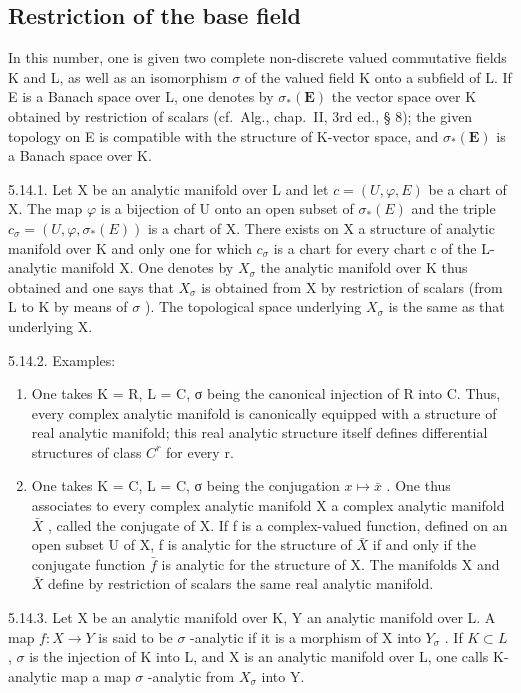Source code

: \subsection{Restriction of the base field}

In this number, one is given two complete non-discrete valued commutative fields K and L, as well as an isomorphism \(\sigma\) of the valued field K onto a subfield of L. If E is a Banach space over L, one denotes by \(\sigma_{*}(\mathbf{E})\) the vector space over K obtained by restriction of scalars (cf.~Alg., chap.~II, 3rd ed., § 8); the given topology on E is compatible with the structure of K-vector space, and \(\sigma_{*}(\mathbf{E})\) is a Banach space over K.

5.14.1. Let X be an analytic manifold over L and let \(c = (U, \varphi, E)\) be a chart of X. The map \(\varphi\) is a bijection of U onto an open subset of \(\sigma_{*}(E)\) and the triple \(c_{\sigma} = (U, \varphi, \sigma_{*}(E))\) is a chart of X. There exists on X a structure of analytic manifold over K and only one for which \(c_{\sigma}\) is a chart for every chart c of the L-analytic manifold X. One denotes by \(X_{\sigma}\) the analytic manifold over K thus obtained and one says that \(X_{\sigma}\) is obtained from X by restriction of scalars (from L to K by means of \(\sigma\) ). The topological space underlying \(X_{\sigma}\) is the same as that underlying X.

5.14.2. Examples:

\begin{enumerate}
\def\labelenumi{(\alph{enumi})}
\item
  One takes K = R, L = C, σ being the canonical injection of R into C. Thus, every complex analytic manifold is canonically equipped with a structure of real analytic manifold; this real analytic structure itself defines differential structures of class \(C^{r}\) for every r.
\item
  One takes K = C, L = C, σ being the conjugation \(x \mapsto \bar{x}\) . One thus associates to every complex analytic manifold X a complex analytic manifold \(\bar{X}\) , called the conjugate of X. If f is a complex-valued function, defined on an open subset U of X, f is analytic for the structure of \(\bar{X}\) if and only if the conjugate function \(\bar{f}\) is analytic for the structure of X. The manifolds X and \(\bar{X}\) define by restriction of scalars the same real analytic manifold.
\end{enumerate}

5.14.3. Let X be an analytic manifold over K, Y an analytic manifold over L. A map \(f:X\to Y\) is said to be \(\sigma\) -analytic if it is a morphism of X into \(Y_{\sigma}\) . If \(K\subset L\) , \(\sigma\) is the injection of K into L, and X is an analytic manifold over L, one calls K-analytic map a map \(\sigma\) -analytic from \(X_{\sigma}\) into Y.

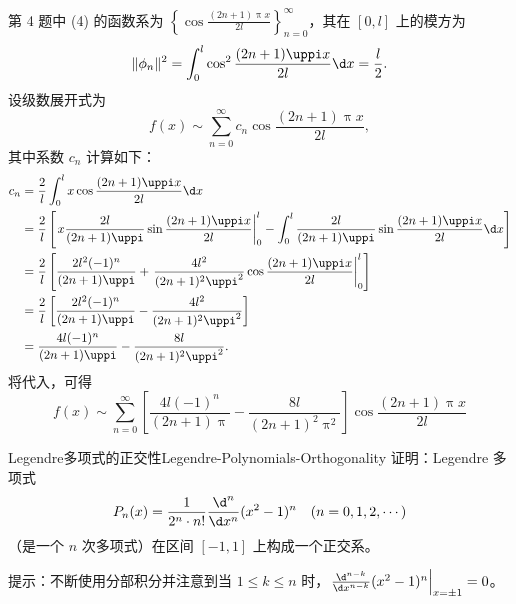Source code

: \begin{solution}
    第 4 题中 (4) 的函数系为 $\left\{ \cos \frac{(2n+1)\uppi x}{2l} \right\}_{n=0}^{\infty}$，其在 $[0, l]$ 上的模方为
    \begin{equation}\label{eq:norm-6}
        \|\phi_n\|^2 = \int_{0}^{l} \cos^2 \frac{(2n+1)\uppi x}{2l} \d x = \frac{l}{2}.
    \end{equation}
    设级数展开式为
    \begin{equation}\label{eq:series-6}
        f(x) \sim \sum_{n=0}^{\infty} c_n \cos \frac{(2n+1)\uppi x}{2l},
    \end{equation}
    其中系数 $c_n$ 计算如下：
    \begin{equation}\label{eq:coeff-6}
        \begin{aligned}
            c_n & = \frac{2}{l} \int_{0}^{l} x \cos \frac{(2n+1)\uppi x}{2l} \d x                                                                                                                     \\
                & = \frac{2}{l} \left[ \left. x \frac{2l}{(2n+1)\uppi} \sin \frac{(2n+1)\uppi x}{2l} \right|_{0}^{l} - \int_{0}^{l} \frac{2l}{(2n+1)\uppi} \sin \frac{(2n+1)\uppi x}{2l} \d x \right] \\
                & = \frac{2}{l} \left[ \frac{2l^2(-1)^n}{(2n+1)\uppi} + \left. \frac{4l^2}{(2n+1)^2\uppi^2} \cos \frac{(2n+1)\uppi x}{2l} \right|_{0}^{l} \right]                                     \\
                & = \frac{2}{l} \left[ \frac{2l^2(-1)^n}{(2n+1)\uppi} - \frac{4l^2}{(2n+1)^2\uppi^2} \right]                                                                                          \\
                & = \frac{4l(-1)^n}{(2n+1)\uppi} - \frac{8l}{(2n+1)^2\uppi^2}.
        \end{aligned}
    \end{equation}
    将代入，可得
    \begin{equation}
        \boxed{f(x) \sim \sum_{n=0}^{\infty} \left[ \frac{4l(-1)^n}{(2n+1)\uppi} - \frac{8l}{(2n+1)^2\uppi^2} \right] \cos \frac{(2n+1)\uppi x}{2l}}
    \end{equation}
\end{solution}

\begin{problem}{Legendre多项式的正交性}{Legendre-Polynomials-Orthogonality}
    证明：Legendre 多项式
    \begin{equation}\label{eq:legendre-def-7}
        P_n(x) = \frac{1}{2^n \cdot n!} \frac{\d^n}{\d x^n} (x^2 - 1)^n \quad (n = 0, 1, 2, \cdots)
    \end{equation}
    （是一个 $n$ 次多项式）在区间 $[-1, 1]$ 上构成一个正交系。

    提示：不断使用分部积分并注意到当 $1 \leqslant k \leqslant n$ 时，$\left. \frac{\d^{n-k}}{\d x^{n-k}} (x^2 - 1)^n \right|_{x=\pm 1} = 0$。
\end{problem}

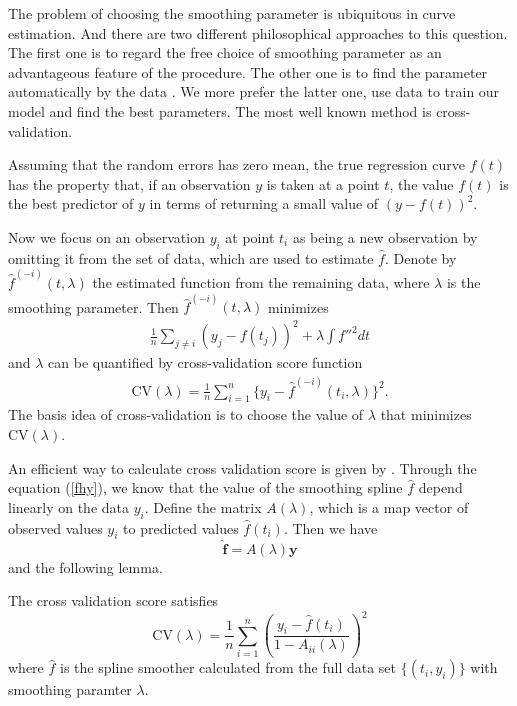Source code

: The problem of choosing the smoothing parameter is ubiquitous in curve estimation. And there are two different philosophical approaches to this question. The first one is to regard the free choice of smoothing parameter as an advantageous feature of the procedure. The other one is to find the parameter automatically by the data \cite{green1993nonparametric}. We more prefer the latter one, use data to train our model and find the best parameters. The most well known method is cross-validation.


Assuming that the random errors has zero mean, the true regression curve $f(t)$ has the property that, if an observation $y$ is taken at a point $t$, the value $f(t)$ is the best predictor of $y$ in terms of returning a small value of $(y-f(t))^2$. 

Now we focus on an observation $y_i$ at point $t_i$ as being a new observation by omitting it from the set of data, which are used to estimate $\hat{f}$. Denote by $\hat{f}^{(-i)}(t,\lambda)$ the estimated function from the remaining data, where $\lambda$ is the smoothing parameter. Then $\hat{f}^{(-i)}(t,\lambda)$ minimizes 
\begin{align}\label{originalcv}
\frac{1}{n}\sum_{j \neq i}(y_j-f(t_j))^2+\lambda \int f''^2dt
\end{align}
 and $\lambda$ can be quantified by cross-validation score function
\begin{align}
\mbox{CV}(\lambda)=\frac{1}{n}\sum_{i=1}^{n}\{y_i-\hat{f}^{(-i)}(t_i,\lambda)\}^2.
\end{align}
The basis idea of cross-validation is to choose the value of $\lambda$ that minimizes $\mbox{CV}(\lambda)$. 

An efficient way to calculate cross validation score is given by \cite{green1993nonparametric}. Through the equation (\ref{fhy}), we know that the value of the smoothing spline $\hat{f}$ depend linearly on the data $y_i$. Define the matrix $A(\lambda)$, which is a map vector of observed values $y_i$ to predicted values $\hat{f}(t_i)$. Then we have
\begin{equation}
\hat{\mathbf{f}}=A(\lambda)\mathbf{y}
\end{equation}
and the following lemma.
\begin{lemma}\label{cvlema}
The cross validation score satisfies
\begin{equation}
\mbox{CV}(\lambda)=\frac{1}{n} \sum_{i=1}^n \left(\frac{y_i-\hat{f}(t_i)}{1-A_{ii}(\lambda)}\right)^2
\end{equation}
where $\hat{f}$ is the spline smoother calculated from the full data set $\{(t_i,y_i)\}$ with smoothing paramter $\lambda$.
\end{lemma}

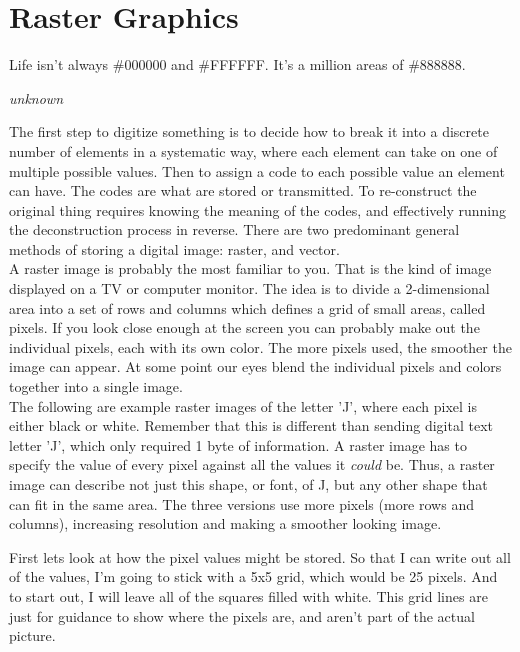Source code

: \section{Raster Graphics}

\epigraph{Life isn't always \#000000 and \#FFFFFF. It's a million areas of \#888888.}{\textit{unknown}}

The first step to digitize something is to decide how to break it into a discrete number of elements in a systematic way, where each element can take on one of multiple possible values. Then to assign a code to each possible value an element can have. The codes are what are stored or transmitted. To re-construct the original thing requires knowing the meaning of the codes, and effectively running the deconstruction process in reverse. There are two predominant general methods of storing a digital image: raster, and vector.\\

A raster image is probably the most familiar to you. That is the kind of image displayed on a TV or computer monitor. The idea is to divide a 2-dimensional area into a set of rows and columns which defines a grid of small areas, called pixels. If you look close enough at the screen you can probably make out the individual pixels, each with its own color. The more pixels used, the smoother the image can appear. At some point our eyes blend the individual pixels and colors together into a single image.\\

The following are example raster images of the letter 'J', where each pixel is either black or white. Remember that this is different than sending digital text letter 'J', which only required 1 byte of information. A raster image has to specify the value of every pixel against all the values it \textit{could} be. Thus, a raster image can describe not just this shape, or font, of J, but any other shape that can fit in the same area. The three versions use more pixels (more rows and columns), increasing resolution and making a smoother looking image.\\

\begin{center}\end{center}

First lets look at how the pixel values might be stored. So that I can write out all of the values, I'm going to stick with a 5x5 grid, which would be 25 pixels. And to start out, I will leave all of the squares filled with white. This grid lines are just for guidance to show where the pixels are, and aren't part of the actual picture.\\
- - -
## Your task:
Excerpt from the records above: set down only the lines from the one that contains "and $\lambda$ can" through the one that contains "isn't always \#000000", inclusive, word for word. Pictures stay out.

## Exercise response:
 and $\lambda$ can be quantified by cross-validation score function
\begin{align}
\mbox{CV}(\lambda)=\frac{1}{n}\sum_{i=1}^{n}\{y_i-\hat{f}^{(-i)}(t_i,\lambda)\}^2.
\end{align}
The basis idea of cross-validation is to choose the value of $\lambda$ that minimizes $\mbox{CV}(\lambda)$. 

An efficient way to calculate cross validation score is given by \cite{green1993nonparametric}. Through the equation (\ref{fhy}), we know that the value of the smoothing spline $\hat{f}$ depend linearly on the data $y_i$. Define the matrix $A(\lambda)$, which is a map vector of observed values $y_i$ to predicted values $\hat{f}(t_i)$. Then we have
\begin{equation}
\hat{\mathbf{f}}=A(\lambda)\mathbf{y}
\end{equation}
and the following lemma.
\begin{lemma}\label{cvlema}
The cross validation score satisfies
\begin{equation}
\mbox{CV}(\lambda)=\frac{1}{n} \sum_{i=1}^n \left(\frac{y_i-\hat{f}(t_i)}{1-A_{ii}(\lambda)}\right)^2
\end{equation}
where $\hat{f}$ is the spline smoother calculated from the full data set $\{(t_i,y_i)\}$ with smoothing paramter $\lambda$.
\end{lemma}

Source code

: \section{Raster Graphics}

\epigraph{Life isn't always \#000000 and \#FFFFFF. It's a million areas of \#888888.}{\textit{unknown}}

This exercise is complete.